TADAIMA … the Japanese for “I’m home!” and it sure feels that way. It felt so natural getting on the train to TobuDoubutsuKouen … wonderful to have Yuki pick me up at the station with an 8 year old Naoya(!) in the car. Naoya escorting me from the car with an umbrella held way up in the air. And of course, the great hug from Shoko when I got inside.

 

With Naoya’s help, I put my bags in “my” room and found some of my things still in the drawers … I have a few clothes and accessories that have been at Shoko’s for years. As I came back downstairs to head to the o-furu (Japanese bath), I caught the good smells of dinner and realized I was starved.

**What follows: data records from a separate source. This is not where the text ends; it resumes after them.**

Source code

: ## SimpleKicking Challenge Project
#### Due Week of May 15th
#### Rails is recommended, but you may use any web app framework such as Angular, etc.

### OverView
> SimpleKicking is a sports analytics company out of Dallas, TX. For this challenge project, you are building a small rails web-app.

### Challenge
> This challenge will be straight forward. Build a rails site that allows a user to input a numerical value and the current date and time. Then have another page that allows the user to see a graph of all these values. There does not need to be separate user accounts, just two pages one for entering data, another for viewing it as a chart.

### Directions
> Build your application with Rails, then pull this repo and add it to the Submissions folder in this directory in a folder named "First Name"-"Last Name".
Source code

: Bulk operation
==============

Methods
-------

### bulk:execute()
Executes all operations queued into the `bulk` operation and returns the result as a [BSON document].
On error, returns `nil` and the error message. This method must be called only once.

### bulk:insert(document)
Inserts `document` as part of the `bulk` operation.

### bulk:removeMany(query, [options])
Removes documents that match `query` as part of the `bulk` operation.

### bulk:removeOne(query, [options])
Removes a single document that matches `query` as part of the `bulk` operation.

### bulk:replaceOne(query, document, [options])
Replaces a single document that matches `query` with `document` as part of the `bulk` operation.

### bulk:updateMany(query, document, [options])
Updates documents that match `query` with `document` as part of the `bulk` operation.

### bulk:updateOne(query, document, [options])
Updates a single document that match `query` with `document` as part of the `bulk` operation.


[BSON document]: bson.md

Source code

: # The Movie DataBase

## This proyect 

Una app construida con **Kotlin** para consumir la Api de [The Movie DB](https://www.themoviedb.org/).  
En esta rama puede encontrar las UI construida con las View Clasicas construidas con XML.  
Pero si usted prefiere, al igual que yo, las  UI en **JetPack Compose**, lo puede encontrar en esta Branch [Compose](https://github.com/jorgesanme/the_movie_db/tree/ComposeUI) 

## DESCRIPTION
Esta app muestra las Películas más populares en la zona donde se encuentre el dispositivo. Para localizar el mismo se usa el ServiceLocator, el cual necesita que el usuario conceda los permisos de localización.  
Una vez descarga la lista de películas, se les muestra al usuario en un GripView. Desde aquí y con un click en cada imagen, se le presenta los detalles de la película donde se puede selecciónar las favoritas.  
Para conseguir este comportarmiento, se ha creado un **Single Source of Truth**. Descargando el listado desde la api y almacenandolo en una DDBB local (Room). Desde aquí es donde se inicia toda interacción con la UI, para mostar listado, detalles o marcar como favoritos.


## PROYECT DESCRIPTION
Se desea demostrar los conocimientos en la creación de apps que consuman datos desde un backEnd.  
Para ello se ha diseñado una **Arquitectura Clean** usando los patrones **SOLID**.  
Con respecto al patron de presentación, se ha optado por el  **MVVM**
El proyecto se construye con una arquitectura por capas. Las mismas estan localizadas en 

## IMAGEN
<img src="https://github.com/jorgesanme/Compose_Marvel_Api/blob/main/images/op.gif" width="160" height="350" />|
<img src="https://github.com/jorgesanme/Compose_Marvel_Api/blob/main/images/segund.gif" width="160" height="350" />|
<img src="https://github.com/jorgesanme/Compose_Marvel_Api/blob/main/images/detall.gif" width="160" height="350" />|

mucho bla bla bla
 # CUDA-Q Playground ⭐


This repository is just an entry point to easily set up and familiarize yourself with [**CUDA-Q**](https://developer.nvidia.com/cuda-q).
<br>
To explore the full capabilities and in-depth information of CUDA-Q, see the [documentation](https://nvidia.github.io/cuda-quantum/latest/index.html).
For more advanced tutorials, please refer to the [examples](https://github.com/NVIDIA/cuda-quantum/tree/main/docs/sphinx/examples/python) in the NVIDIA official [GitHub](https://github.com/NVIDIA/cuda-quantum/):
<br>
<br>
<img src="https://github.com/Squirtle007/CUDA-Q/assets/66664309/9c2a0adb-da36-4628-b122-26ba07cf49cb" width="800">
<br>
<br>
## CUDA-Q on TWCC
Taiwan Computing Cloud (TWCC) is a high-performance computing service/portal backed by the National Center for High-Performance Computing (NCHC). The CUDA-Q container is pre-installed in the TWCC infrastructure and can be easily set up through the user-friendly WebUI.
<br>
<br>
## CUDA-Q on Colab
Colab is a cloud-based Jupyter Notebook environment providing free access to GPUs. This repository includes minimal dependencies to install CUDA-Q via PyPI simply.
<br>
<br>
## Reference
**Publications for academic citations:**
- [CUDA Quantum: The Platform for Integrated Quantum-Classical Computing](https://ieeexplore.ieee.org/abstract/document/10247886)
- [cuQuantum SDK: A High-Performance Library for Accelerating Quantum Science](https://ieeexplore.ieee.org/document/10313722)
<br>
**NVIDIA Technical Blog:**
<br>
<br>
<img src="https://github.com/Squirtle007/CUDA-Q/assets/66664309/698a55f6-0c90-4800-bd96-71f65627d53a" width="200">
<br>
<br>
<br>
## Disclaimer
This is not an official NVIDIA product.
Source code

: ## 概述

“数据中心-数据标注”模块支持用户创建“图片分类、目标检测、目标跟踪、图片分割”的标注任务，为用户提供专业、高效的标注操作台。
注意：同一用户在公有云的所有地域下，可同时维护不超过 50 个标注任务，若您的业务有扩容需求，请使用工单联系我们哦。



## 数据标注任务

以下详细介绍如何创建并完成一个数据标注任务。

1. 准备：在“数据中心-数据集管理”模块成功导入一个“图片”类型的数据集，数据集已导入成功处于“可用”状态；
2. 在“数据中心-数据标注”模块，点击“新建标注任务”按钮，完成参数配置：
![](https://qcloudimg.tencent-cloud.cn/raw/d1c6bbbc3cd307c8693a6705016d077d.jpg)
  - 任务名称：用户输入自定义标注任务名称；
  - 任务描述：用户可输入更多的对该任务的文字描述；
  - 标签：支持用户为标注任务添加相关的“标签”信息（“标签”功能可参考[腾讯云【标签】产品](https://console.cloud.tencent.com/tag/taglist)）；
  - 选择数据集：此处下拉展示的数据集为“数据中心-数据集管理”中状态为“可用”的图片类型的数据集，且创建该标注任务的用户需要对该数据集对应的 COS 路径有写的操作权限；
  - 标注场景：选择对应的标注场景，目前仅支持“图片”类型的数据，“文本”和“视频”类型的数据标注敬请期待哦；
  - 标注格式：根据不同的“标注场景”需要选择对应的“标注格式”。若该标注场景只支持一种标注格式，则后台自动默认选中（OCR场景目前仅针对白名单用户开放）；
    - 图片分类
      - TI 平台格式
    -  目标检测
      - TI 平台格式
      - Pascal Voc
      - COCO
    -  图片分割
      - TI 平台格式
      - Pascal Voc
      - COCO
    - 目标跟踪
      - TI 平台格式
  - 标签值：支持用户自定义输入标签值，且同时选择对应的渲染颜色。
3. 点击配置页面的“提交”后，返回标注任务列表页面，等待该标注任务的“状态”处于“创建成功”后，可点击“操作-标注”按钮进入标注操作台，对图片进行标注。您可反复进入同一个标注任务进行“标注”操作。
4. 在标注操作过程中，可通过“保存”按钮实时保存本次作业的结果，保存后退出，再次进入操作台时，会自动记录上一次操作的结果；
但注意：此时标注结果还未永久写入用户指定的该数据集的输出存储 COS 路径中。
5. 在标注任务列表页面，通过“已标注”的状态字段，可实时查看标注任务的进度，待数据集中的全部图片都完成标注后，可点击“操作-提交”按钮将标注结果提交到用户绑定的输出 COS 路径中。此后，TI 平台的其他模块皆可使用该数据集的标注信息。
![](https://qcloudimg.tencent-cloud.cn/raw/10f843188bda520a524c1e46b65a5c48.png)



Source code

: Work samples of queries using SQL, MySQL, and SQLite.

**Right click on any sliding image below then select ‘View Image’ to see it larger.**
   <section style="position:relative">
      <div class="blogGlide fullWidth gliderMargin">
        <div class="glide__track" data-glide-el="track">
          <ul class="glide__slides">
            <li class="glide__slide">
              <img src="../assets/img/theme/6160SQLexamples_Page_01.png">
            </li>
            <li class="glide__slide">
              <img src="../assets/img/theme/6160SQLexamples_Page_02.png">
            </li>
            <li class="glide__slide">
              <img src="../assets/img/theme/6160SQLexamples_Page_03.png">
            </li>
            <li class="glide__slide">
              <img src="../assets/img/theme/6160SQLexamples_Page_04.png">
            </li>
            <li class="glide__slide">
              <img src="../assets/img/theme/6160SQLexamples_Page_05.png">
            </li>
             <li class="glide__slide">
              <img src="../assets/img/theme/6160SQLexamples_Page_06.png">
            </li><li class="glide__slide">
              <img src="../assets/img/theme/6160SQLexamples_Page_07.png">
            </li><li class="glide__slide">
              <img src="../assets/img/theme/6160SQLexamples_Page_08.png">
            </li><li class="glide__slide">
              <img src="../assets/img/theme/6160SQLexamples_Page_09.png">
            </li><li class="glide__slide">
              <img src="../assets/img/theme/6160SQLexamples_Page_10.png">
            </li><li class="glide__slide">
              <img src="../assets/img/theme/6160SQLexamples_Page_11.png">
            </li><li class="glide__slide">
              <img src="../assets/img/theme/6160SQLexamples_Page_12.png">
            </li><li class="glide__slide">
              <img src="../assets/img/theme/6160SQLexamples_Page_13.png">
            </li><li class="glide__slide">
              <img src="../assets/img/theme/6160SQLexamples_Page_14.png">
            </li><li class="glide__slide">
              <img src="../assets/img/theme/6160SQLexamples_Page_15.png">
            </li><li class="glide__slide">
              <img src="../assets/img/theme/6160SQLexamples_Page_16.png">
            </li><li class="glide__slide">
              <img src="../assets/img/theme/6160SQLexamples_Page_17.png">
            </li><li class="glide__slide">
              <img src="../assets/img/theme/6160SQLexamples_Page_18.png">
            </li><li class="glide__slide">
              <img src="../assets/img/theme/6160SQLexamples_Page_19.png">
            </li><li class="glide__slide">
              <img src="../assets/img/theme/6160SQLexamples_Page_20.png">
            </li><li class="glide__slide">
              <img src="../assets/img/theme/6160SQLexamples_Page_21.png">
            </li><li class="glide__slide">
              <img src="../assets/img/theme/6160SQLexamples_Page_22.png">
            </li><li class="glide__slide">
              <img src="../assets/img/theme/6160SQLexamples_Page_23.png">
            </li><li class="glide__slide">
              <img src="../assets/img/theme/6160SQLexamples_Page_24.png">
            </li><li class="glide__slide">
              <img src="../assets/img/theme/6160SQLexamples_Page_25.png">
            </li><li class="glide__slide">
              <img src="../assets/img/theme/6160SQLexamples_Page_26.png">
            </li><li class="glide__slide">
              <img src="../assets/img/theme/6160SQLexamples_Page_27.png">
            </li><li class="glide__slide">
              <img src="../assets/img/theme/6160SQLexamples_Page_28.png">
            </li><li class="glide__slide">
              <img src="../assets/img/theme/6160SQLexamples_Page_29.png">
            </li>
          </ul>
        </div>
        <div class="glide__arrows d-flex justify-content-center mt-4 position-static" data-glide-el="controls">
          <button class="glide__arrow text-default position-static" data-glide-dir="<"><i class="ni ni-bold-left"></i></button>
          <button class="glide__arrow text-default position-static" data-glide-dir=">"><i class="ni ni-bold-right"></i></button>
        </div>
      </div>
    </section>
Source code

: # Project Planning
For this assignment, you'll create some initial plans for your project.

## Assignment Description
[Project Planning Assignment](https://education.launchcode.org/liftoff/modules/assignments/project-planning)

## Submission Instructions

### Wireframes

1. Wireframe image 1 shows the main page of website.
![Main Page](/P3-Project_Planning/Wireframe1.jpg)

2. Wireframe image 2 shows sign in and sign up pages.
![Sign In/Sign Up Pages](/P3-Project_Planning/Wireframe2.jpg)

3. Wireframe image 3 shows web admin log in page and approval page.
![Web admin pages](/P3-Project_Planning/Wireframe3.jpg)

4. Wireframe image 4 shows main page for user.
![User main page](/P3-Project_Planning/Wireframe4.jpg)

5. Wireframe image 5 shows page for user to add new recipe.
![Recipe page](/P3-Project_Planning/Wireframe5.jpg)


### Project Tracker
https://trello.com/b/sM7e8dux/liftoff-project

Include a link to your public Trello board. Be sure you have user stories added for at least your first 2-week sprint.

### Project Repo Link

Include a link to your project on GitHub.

The last time I had eaten was about 1 hour out of Newark — at least 15 hours ago. We didn’t get breakfast on the flight before landing because the expectation of severe turbulence (which we never really felt) had us and the crew strapped in our seats.

 

After a long scrub in the shower followed by a soak in the tub, I donned my “Japanese housedress” and sat down to a wonderful dinner. It was so comfortable sitting at the table, reminiscing with Yuki, who is now 44, about how we were both so young when we first met — she was in middle school. We remembered a picture of me in kimono for the first time (courtesy of Shoko’s mother-in-law) with Yuki in her school uniform. And now her eldest daughter, Minami, with whom I bonded over edamame when she was 1 or 2, with be 17 next month. I have to have Shoko help me translate: Inside every old person is a young person wondering “What the hell happened?”

 

Shoko’s 94 year old mother joined us at dinner. She is tinier and slower than ever, but remembered me and is still chatty. She was the first to ask me the question I have been dreading being asked here, “What is going on with US politics?” They just don’t understand what is happening. I told them I didn’t either, and that if Trump wins, I will come back to stay!

 

Yuki and Naoya left … she had a long drive to get home.

 

Obaachan, as I call Shoko’s mother, went back to her room.

 

I was trying to stay awake at least until 8 PM but I didn’t make it much past 7. With the good food, the delicious beer (Asahi Super Dry), and the fact that I had not slept at all on the plane so I’d now been “awake” for over 24 hours, I crashed. I crawled under the futon on my bed and listening to the familiar sounds of the trains going by and fell immediately asleep. Except for the lack of cats, I was home.